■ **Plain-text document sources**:
== == ==

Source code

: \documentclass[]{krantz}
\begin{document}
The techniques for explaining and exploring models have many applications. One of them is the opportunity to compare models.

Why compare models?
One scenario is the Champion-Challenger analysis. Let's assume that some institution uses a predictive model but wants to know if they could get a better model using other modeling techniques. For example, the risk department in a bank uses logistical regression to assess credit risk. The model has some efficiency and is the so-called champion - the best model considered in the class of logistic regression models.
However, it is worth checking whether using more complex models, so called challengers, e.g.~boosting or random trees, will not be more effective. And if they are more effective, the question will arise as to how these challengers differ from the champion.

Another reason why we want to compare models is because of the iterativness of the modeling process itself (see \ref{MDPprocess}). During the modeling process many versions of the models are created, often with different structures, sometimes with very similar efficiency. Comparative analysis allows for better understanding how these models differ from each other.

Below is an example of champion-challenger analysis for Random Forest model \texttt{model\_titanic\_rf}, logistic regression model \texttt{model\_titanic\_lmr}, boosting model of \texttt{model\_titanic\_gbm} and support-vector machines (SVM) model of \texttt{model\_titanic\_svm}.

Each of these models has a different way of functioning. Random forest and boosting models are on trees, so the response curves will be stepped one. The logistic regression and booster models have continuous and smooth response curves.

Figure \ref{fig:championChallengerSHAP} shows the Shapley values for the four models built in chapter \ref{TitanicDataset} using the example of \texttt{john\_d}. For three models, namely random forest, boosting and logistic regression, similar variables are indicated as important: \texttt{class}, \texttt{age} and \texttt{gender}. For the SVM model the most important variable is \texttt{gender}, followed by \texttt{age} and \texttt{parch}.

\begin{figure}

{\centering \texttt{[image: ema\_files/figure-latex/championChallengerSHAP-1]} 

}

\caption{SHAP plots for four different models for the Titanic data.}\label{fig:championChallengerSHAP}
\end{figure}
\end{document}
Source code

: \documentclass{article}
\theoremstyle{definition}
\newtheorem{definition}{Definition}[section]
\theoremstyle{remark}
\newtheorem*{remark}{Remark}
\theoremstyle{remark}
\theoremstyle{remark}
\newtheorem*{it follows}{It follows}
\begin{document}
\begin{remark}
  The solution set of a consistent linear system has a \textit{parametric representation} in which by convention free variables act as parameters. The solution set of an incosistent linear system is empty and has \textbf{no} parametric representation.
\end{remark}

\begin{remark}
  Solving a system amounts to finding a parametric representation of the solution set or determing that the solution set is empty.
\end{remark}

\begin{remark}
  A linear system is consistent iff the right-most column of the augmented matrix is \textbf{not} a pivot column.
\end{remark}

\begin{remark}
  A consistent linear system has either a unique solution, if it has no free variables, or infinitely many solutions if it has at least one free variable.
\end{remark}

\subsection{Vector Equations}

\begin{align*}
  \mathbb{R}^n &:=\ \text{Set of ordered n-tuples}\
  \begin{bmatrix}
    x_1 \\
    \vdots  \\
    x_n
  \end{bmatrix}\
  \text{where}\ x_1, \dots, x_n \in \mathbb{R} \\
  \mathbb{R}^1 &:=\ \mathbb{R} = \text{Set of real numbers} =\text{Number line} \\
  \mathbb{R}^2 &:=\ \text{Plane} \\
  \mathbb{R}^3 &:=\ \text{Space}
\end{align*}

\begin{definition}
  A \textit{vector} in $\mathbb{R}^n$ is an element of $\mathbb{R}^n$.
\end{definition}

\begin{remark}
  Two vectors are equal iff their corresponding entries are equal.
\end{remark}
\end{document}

== == ==

This exercise asks for every line of the records to be repeated exactly.

■ **Result**:
Source code

: \documentclass[]{krantz}
\begin{document}
The techniques for explaining and exploring models have many applications. One of them is the opportunity to compare models.

Why compare models?
One scenario is the Champion-Challenger analysis. Let's assume that some institution uses a predictive model but wants to know if they could get a better model using other modeling techniques. For example, the risk department in a bank uses logistical regression to assess credit risk. The model has some efficiency and is the so-called champion - the best model considered in the class of logistic regression models.
However, it is worth checking whether using more complex models, so called challengers, e.g.~boosting or random trees, will not be more effective. And if they are more effective, the question will arise as to how these challengers differ from the champion.

Another reason why we want to compare models is because of the iterativness of the modeling process itself (see \ref{MDPprocess}). During the modeling process many versions of the models are created, often with different structures, sometimes with very similar efficiency. Comparative analysis allows for better understanding how these models differ from each other.

Below is an example of champion-challenger analysis for Random Forest model \texttt{model\_titanic\_rf}, logistic regression model \texttt{model\_titanic\_lmr}, boosting model of \texttt{model\_titanic\_gbm} and support-vector machines (SVM) model of \texttt{model\_titanic\_svm}.

Each of these models has a different way of functioning. Random forest and boosting models are on trees, so the response curves will be stepped one. The logistic regression and booster models have continuous and smooth response curves.

Figure \ref{fig:championChallengerSHAP} shows the Shapley values for the four models built in chapter \ref{TitanicDataset} using the example of \texttt{john\_d}. For three models, namely random forest, boosting and logistic regression, similar variables are indicated as important: \texttt{class}, \texttt{age} and \texttt{gender}. For the SVM model the most important variable is \texttt{gender}, followed by \texttt{age} and \texttt{parch}.

\begin{figure}

{\centering \texttt{[image: ema\_files/figure-latex/championChallengerSHAP-1]} 

}

\caption{SHAP plots for four different models for the Titanic data.}\label{fig:championChallengerSHAP}
\end{figure}
\end{document}
Source code

: \documentclass{article}
\theoremstyle{definition}
\newtheorem{definition}{Definition}[section]
\theoremstyle{remark}
\newtheorem*{remark}{Remark}
\theoremstyle{remark}
\theoremstyle{remark}
\newtheorem*{it follows}{It follows}
\begin{document}
\begin{remark}
  The solution set of a consistent linear system has a \textit{parametric representation} in which by convention free variables act as parameters. The solution set of an incosistent linear system is empty and has \textbf{no} parametric representation.
\end{remark}

\begin{remark}
  Solving a system amounts to finding a parametric representation of the solution set or determing that the solution set is empty.
\end{remark}

\begin{remark}
  A linear system is consistent iff the right-most column of the augmented matrix is \textbf{not} a pivot column.
\end{remark}

\begin{remark}
  A consistent linear system has either a unique solution, if it has no free variables, or infinitely many solutions if it has at least one free variable.
\end{remark}

\subsection{Vector Equations}

\begin{align*}
  \mathbb{R}^n &:=\ \text{Set of ordered n-tuples}\
  \begin{bmatrix}
    x_1 \\
    \vdots  \\
    x_n
  \end{bmatrix}\
  \text{where}\ x_1, \dots, x_n \in \mathbb{R} \\
  \mathbb{R}^1 &:=\ \mathbb{R} = \text{Set of real numbers} =\text{Number line} \\
  \mathbb{R}^2 &:=\ \text{Plane} \\
  \mathbb{R}^3 &:=\ \text{Space}
\end{align*}

\begin{definition}
  A \textit{vector} in $\mathbb{R}^n$ is an element of $\mathbb{R}^n$.
\end{definition}

\begin{remark}
  Two vectors are equal iff their corresponding entries are equal.
\end{remark}
\end{document}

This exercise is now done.